Washington, April 25 : The US Food and Drug Administration (FDA) cautioned against the use of hydroxychloroquine or chloroquine for COVID-19 outside of the hospital setting or a clinical trial due to risk of heart rhythm problems.
“The FDA is aware of reports of serious heart rhythm problems in patients with COVID-19 treated with hydroxychloroquine or chloroquine, often in combination with azithromycin and other QT prolonging medicines,” said the agency in a release on Friday, reported Xinhua news agency.
“We are also aware of increased use of these medicines through outpatient prescriptions,” said the FDA.
Hydroxychloroquine and chloroquine can cause abnormal heart rhythms such as QT interval prolongation and a dangerously rapid heart rate called ventricular tachycardia, according to the FDA.
These risks may increase when these medicines are combined with other medicines known to prolong the QT interval, including the antibiotic azithromycin, which is also being used in some COVID-19 patients without FDA approval for this condition, said the FDA.

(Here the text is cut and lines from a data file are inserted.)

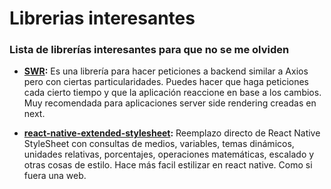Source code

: # Librerias interesantes
### Lista de librerías interesantes para que no se me olviden

- __[SWR](https://swr.vercel.app/es-ES/docs/getting-started):__ Es una librería para hacer peticiones a backend similar a Axios pero con ciertas particularidades. Puedes hacer que haga peticiones cada cierto tiempo y que la aplicación reaccione en base a los cambios. Muy recomendada para aplicaciones server side rendering creadas en next.

- __[react-native-extended-stylesheet](https://www.npmjs.com/package/react-native-extended-stylesheet):__ Reemplazo directo de React Native StyleSheet con consultas de medios, variables, temas dinámicos, unidades relativas, porcentajes, operaciones matemáticas, escalado y otras cosas de estilo. Hace más facil estilizar en react native. Como si fuera una web.
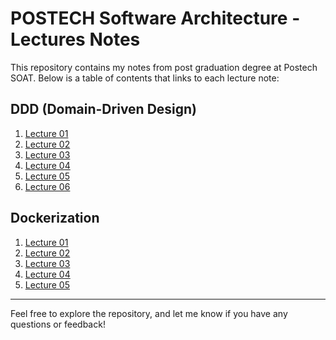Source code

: # POSTECH Software Architecture - Lectures Notes

This repository contains my notes from post graduation degree at Postech SOAT. Below is a table of contents that links to each lecture note:

## DDD (Domain-Driven Design)

1. [Lecture 01](./ddd/01/01.md)
2. [Lecture 02](./ddd/02/02.md)
3. [Lecture 03](./ddd/03/03.md)
4. [Lecture 04](./ddd/04/04.md)
5. [Lecture 05](./ddd/05/05.md)
6. [Lecture 06](./ddd/06/06.md)

## Dockerization

1. [Lecture 01](./dockerization/01/01.md)
2. [Lecture 02](./dockerization/02/02.md)
3. [Lecture 03](./dockerization/03/03.md)
4. [Lecture 04](./dockerization/04/04.md)
5. [Lecture 05](./dockerization/05/05.md)

---

Feel free to explore the repository, and let me know if you have any questions or feedback!

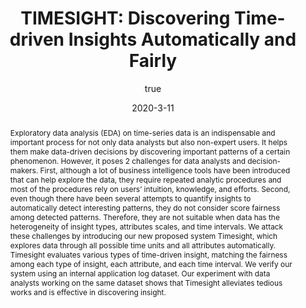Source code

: ---
title: 'TIMESIGHT: Discovering Time-driven Insights Automatically and Fairly'
abstract: 'Exploratory data analysis (EDA) on time-series data is an indispensable and important process for not only data analysts but also non-expert users. It helps them make data-driven decisions by discovering important patterns of a certain phenomenon. However, it poses 2 challenges for data analysts and decision-makers. First, although a lot of business intelligence tools have been introduced that can help explore the data, they require repeated analytic procedures and most of the procedures rely on users’ intuition, knowledge, and efforts. Second, even though there have been several attempts to quantify insights to automatically detect interesting patterns, they do not consider score fairness among detected patterns. Therefore, they are not suitable when data has the heterogeneity of insight types, attributes scales, and time intervals. We attack these challenges by introducing our new proposed system Timesight, which explores data through all possible time units and all attributes automatically. Timesight evaluates various types of time-driven insight, matching the fairness among each type of insight, each attribute, and each time interval. We verify our system using an internal application log dataset. Our experiment with data analysts working on the same dataset shows that Timesight alleviates tedious works and is effective in discovering insight.'
coverImage: '/assets/blog/dynamic-routing/cover.jpg'
date: '2020-3-11'
author:
  name: Yohan Bae, Suyeong Lee, and Yeonghun Nam
ogImage:
  url: '/assets/blog/dynamic-routing/cover.jpg'
url: https://easychair.org/publications/preprint/vNgt
---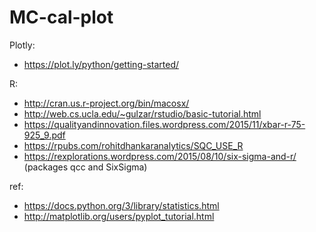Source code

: # MC-cal-plot
Plotly:
- https://plot.ly/python/getting-started/

R:
- http://cran.us.r-project.org/bin/macosx/
- http://web.cs.ucla.edu/~gulzar/rstudio/basic-tutorial.html
- https://qualityandinnovation.files.wordpress.com/2015/11/xbar-r-75-925_9.pdf
- https://rpubs.com/rohitdhankaranalytics/SQC_USE_R
- https://rexplorations.wordpress.com/2015/08/10/six-sigma-and-r/ (packages qcc and SixSigma)

ref:
- https://docs.python.org/3/library/statistics.html
- http://matplotlib.org/users/pyplot_tutorial.html
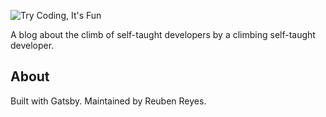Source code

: ![Try Coding, It's Fun](https://cl.ly/3Q2U3g0h1h3n/tcif-banner.png)

A blog about the climb of self-taught developers by a climbing self-taught developer.

## About
Built with Gatsby. Maintained by Reuben Reyes.
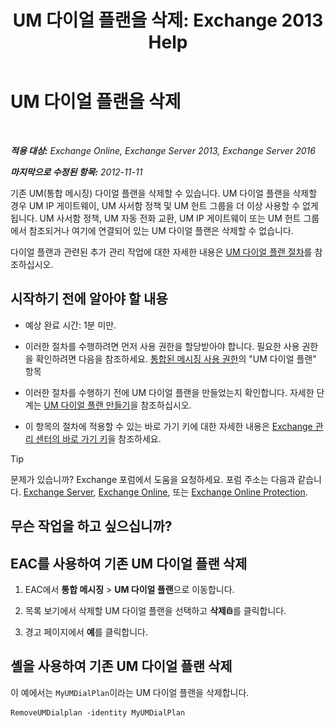 ﻿---
title: 'UM 다이얼 플랜을 삭제: Exchange 2013 Help'
TOCTitle: UM 다이얼 플랜을 삭제
ms:assetid: c9b32ef6-432c-45ca-b94c-31bbcc973128
ms:mtpsurl: https://technet.microsoft.com/ko-kr/library/Bb124546(v=EXCHG.150)
ms:contentKeyID: 50484162
ms.date: 05/22/2018
mtps_version: v=EXCHG.150
ms.translationtype: MT
---

# UM 다이얼 플랜을 삭제

 

_**적용 대상:** Exchange Online, Exchange Server 2013, Exchange Server 2016_

_**마지막으로 수정된 항목:** 2012-11-11_

기존 UM(통합 메시징) 다이얼 플랜을 삭제할 수 있습니다. UM 다이얼 플랜을 삭제할 경우 UM IP 게이트웨이, UM 사서함 정책 및 UM 헌트 그룹을 더 이상 사용할 수 없게 됩니다. UM 사서함 정책, UM 자동 전화 교환, UM IP 게이트웨이 또는 UM 헌트 그룹에서 참조되거나 여기에 연결되어 있는 UM 다이얼 플랜은 삭제할 수 없습니다.

다이얼 플랜과 관련된 추가 관리 작업에 대한 자세한 내용은 [UM 다이얼 플랜 절차](um-dial-plan-procedures-exchange-2013-help.md)를 참조하십시오.

## 시작하기 전에 알아야 할 내용

  - 예상 완료 시간: 1분 미만.

  - 이러한 절차를 수행하려면 먼저 사용 권한을 할당받아야 합니다. 필요한 사용 권한을 확인하려면 다음을 참조하세요. [통합된 메시징 사용 권한](unified-messaging-permissions-exchange-2013-help.md)의 "UM 다이얼 플랜" 항목

  - 이러한 절차를 수행하기 전에 UM 다이얼 플랜을 만들었는지 확인합니다. 자세한 단계는 [UM 다이얼 플랜 만들기](create-a-um-dial-plan-exchange-2013-help.md)을 참조하십시오.

  - 이 항목의 절차에 적용할 수 있는 바로 가기 키에 대한 자세한 내용은 [Exchange 관리 센터의 바로 가기 키](keyboard-shortcuts-in-the-exchange-admin-center-exchange-online-protection-help.md)을 참조하세요.


> [!TIP]
> 문제가 있습니까? Exchange 포럼에서 도움을 요청하세요. 포럼 주소는 다음과 같습니다. <A href="https://go.microsoft.com/fwlink/p/?linkid=60612">Exchange Server</A>, <A href="https://go.microsoft.com/fwlink/p/?linkid=267542">Exchange Online</A>, 또는 <A href="https://go.microsoft.com/fwlink/p/?linkid=285351">Exchange Online Protection</A>.



## 무슨 작업을 하고 싶으십니까?

## EAC를 사용하여 기존 UM 다이얼 플랜 삭제

1.  EAC에서 **통합 메시징** \> **UM 다이얼 플랜**으로 이동합니다.

2.  목록 보기에서 삭제할 UM 다이얼 플랜을 선택하고 **삭제**![삭제 아이콘](images/Dd979797.14f639f6-61e8-4418-bbfb-0db14de9d2f5(EXCHG.150).gif "삭제 아이콘")를 클릭합니다.

3.  경고 페이지에서 **예**를 클릭합니다.

## 셸을 사용하여 기존 UM 다이얼 플랜 삭제

이 예에서는 `MyUMDialPlan`이라는 UM 다이얼 플랜을 삭제합니다.

    RemoveUMDialplan -identity MyUMDialPlan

Patients who also have other health issues such as heart and kidney disease, are likely to be at increased risk of these heart problems when receiving these medicines, said the FDA.
The agency said it will continue to investigate risks associated with the use of hydroxychloroquine and chloroquine for COVID-19 and reveal to the public when more information is available.
The FDA authorized temporary use of hydroxychloroquine and chloroquine only in hospitalized patients with COVID-19 when clinical trials are not available, or participation is not feasible, through an Emergency Use Authorization.